Alfacalcidol (1-hydroxyvitamin D3) is a synthetic analog of vitamin D introduced clinically in the early 1970s. A prodrug for calcitriol (1,25-dihydroxyvitamin D3), it is one of the most potent and rapidly acting compounds currently used in the prevention and treatment of vitamin D deficiency states and hypocalcemia. The clinical benefit of alfacalcidol is related to the stimulation of calcium and phosphorus absorption, reversal of myopathy, promotion of mineralization in bone and the ability to reabsorb fully mineralized bone. Similar marketed vitamin D compounds include calcitriol and ergocalciferol. Alfacalcidol is indicated in conditions where there is a disturbance of calcium metabolism due to impaired 1-α hydroxylation such as when there is reduced renal function.

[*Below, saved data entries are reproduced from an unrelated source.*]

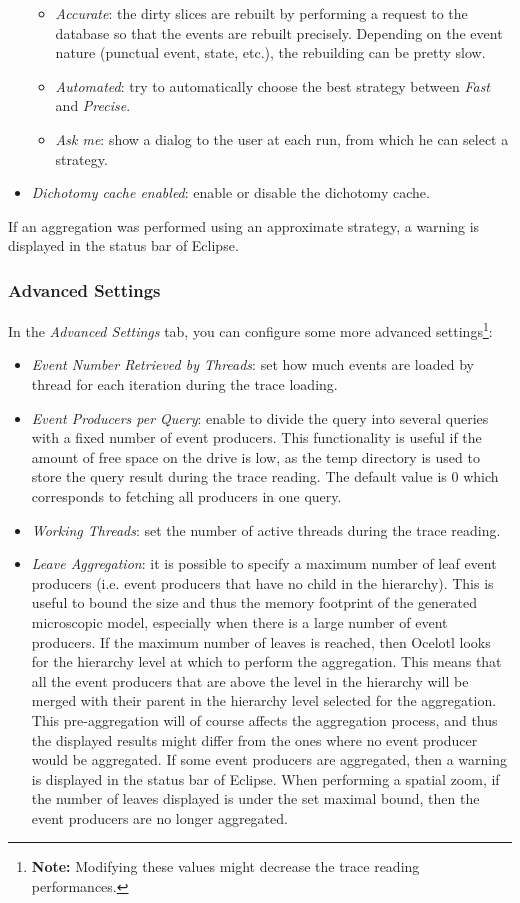 \documentclass[twoside]{article}
\begin{document}
\begin{sloppypar}
\begin{itemize}
\begin{itemize}
		\item \textit{Accurate}: the dirty slices are rebuilt by performing a request to the database so that the events are rebuilt precisely. Depending on the event nature (punctual event, state, etc.), the rebuilding can be pretty slow.
		\item \textit{Automated}: try to automatically choose the best strategy between \textit{Fast} and \textit{Precise}. 
		\item \textit{Ask me}: show a dialog to the user at each run, from which he can select a strategy.
	\end{itemize}   
	\item \textit{Dichotomy cache enabled}: enable or disable the dichotomy cache.
\end{itemize} 

If an aggregation was performed using an approximate strategy, a warning is displayed in the status bar of Eclipse.

\subsubsection{Advanced Settings}
In the \textit{Advanced Settings} tab, you can configure some more advanced settings\footnote{\textbf{Note:} Modifying these values might decrease the trace reading performances.}:
\begin{itemize}
	\item \textit{Event Number Retrieved by Threads}: set how much events are loaded by thread for each iteration during the trace loading.
	\item \textit{Event Producers per Query}: enable to divide the query into several queries with a fixed number of event producers. This functionality is useful if the amount of free space on the drive is low, as the temp directory is used to store the query result during the trace reading. The default value is 0 which corresponds to fetching all producers in one query.
	\item \textit{Working Threads}: set the number of active threads during the trace reading. 
	\item \textit{Leave Aggregation}: it is possible to specify a maximum number of leaf event producers (i.e. event producers that have no child in the hierarchy). This is useful to bound the size and thus the memory footprint of the generated microscopic model, especially when there is a large number of event producers. If the maximum number of leaves is reached, then Ocelotl looks for the hierarchy level at which to perform the aggregation. This means that all the event producers that are above the level in the hierarchy will be merged with their parent in the hierarchy level selected for the aggregation. This pre-aggregation will of course affects the aggregation process, and thus the displayed results might differ from the ones where no event producer would be aggregated. If some event producers are aggregated, then a warning is displayed in the status bar of Eclipse. When performing a spatial zoom, if the number of leaves displayed is under the set maximal bound, then the event producers are no longer aggregated.
\end{itemize}


\end{sloppypar}
\end{document}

Ipriflavone (chemical structure: 7-isopropoxyisoflavone), derived from the soy isoflavone, daidzein, holds great promise for osteoporosis prevention and treatment. Ipriflavone (IP) was discovered in the 1930s but has only recently begun to be embraced by the medical community in this country. Over 150 studies on safety and effectiveness, both animal and human, have been conducted in Italy, Hungary, and Japan. As of 1997, 2,769 patients had been treated a total of 3,132 patient years. Preliminary studies have pointed to its effectiveness in the treatment of other conditions involving bone pathology, including Paget’s disease, hyperparathyroidism, renal osteodystrophy, and tinnitus due to otosclerosis. Ipriflavone appears to have several mechanisms of action, all of which enhance bone density, making them seemingly superior to many of the other treatments available for osteoporosis prevention and treatment. IP also inhibits osteoclastic activity (motility and resorptive activity) by modulating intracellular free calcium. IP’s bone-forming mechanisms include stimulation of cell proliferation and maturation of osteoblasts by inhibiting calcium influx into osteoblasts and phosphoinositide hydrolysis. Despite similarities to estrogen, IP possesses no intrinsic estrogenic activity, but does potentiate estrogen. Importantly, IP does not change bone mineral composition or crystalline structure. A clinical trial reported in 2001 that it was not effective in prevention or treatment of osteoporosis.